In this blog series on Disrupted Thinking I am going to look at some of the many ways we can plan to disrupt logical thinking and introduce creative thinking. These are the major groups I’ll be looking at:

  • Forced connections: techniques like random words, force fit analogy, and provocation are designed to shock us into forming unusual connections
  • Imagination: techniques like future scenarios and the hall of fame can help us consider other viewpoints to engage our minds more actively
  • Bits and Pieces: techniques like SCAMPER, reversal and chunking all work by breaking the problem space up into lots of smaller parts and then manipulating and playing with those parts and the way they interact to form new and creative solutions
  • Questions: techniques like force field analysis, CIA questions, the Five Whys, and TERMS all use questioning to focus our attention more constructively
  • Structured activities: approaches like TRIZ, Six thinking hats, and morphological boxes all take a bit more work so I’ve classed them as standalone activities in their own right

Note: this grouping is a bit rough, I chose it quite quickly after getting bogged down trying to find the perfect categorisation for creative thinking techniques. Depending on feedback, I may revisit this grouping later on. Perhaps I’ll write a general theory of creativity or something which comes up with an answer.

Now What?

The Disrupted Thinking theme is designed to showcase a range of creative thinking tools. The purpose of each of these tools is to disrupt our usual reliance on critical thought and explore the road less travelled. A good place to start is by trying these tools out next time you run a brainstorm. Alternatively, the next time you find yourself about to cut and paste, stop…and try something different. You never know, it might just give you something better.

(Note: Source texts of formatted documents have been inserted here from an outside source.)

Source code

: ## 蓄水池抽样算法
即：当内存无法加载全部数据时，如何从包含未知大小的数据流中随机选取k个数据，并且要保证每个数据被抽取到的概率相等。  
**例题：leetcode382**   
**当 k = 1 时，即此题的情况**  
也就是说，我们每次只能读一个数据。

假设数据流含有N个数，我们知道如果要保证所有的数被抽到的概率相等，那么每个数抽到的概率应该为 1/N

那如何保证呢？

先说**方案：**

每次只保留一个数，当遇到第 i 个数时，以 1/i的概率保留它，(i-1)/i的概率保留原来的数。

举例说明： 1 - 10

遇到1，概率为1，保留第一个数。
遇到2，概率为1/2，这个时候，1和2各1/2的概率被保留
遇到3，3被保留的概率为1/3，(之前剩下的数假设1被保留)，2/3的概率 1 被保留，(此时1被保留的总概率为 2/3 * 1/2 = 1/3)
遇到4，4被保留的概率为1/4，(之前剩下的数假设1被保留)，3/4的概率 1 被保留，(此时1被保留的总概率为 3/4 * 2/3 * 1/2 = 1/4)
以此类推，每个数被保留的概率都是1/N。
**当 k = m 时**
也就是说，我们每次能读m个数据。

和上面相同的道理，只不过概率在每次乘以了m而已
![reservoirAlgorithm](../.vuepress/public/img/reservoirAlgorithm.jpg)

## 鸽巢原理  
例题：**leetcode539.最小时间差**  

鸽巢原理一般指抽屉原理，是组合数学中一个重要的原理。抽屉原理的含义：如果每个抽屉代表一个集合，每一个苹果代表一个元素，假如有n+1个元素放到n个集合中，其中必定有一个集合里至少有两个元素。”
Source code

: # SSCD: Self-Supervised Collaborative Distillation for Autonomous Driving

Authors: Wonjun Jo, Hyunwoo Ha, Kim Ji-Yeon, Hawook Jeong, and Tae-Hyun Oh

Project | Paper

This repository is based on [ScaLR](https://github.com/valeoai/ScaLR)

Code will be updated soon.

3 thoughts on “Disrupted Thinking

  1. I agree with you completely, although I would say most people work on a problem until they find “A” answer not “THE” answer. The items you mention to help with this type of thinking are very valuable. Looking forward to reading the following posts.

    1. You are right of course. I tried using THE answer to illustrate our mistaken belief that once we have an answer, we tend to think that’s it. A kind of accidental exclusion. I probably should have explained that a bit more. Anyway, I’m looking forward to writing the series and showing how we can find lots of answers

      An example comes to mind. Here in Australia taxi drivers will often ask which way you want to go (to get to your destination) because so many passengers have a strong view of THE right way to go. It’s the same with thinking. We make a series of choices, choose an answer and spend a lot of effort defending our choice and reinforcing the view that we have the best answer … sometimes leading us to the belief that all other answers are wrong.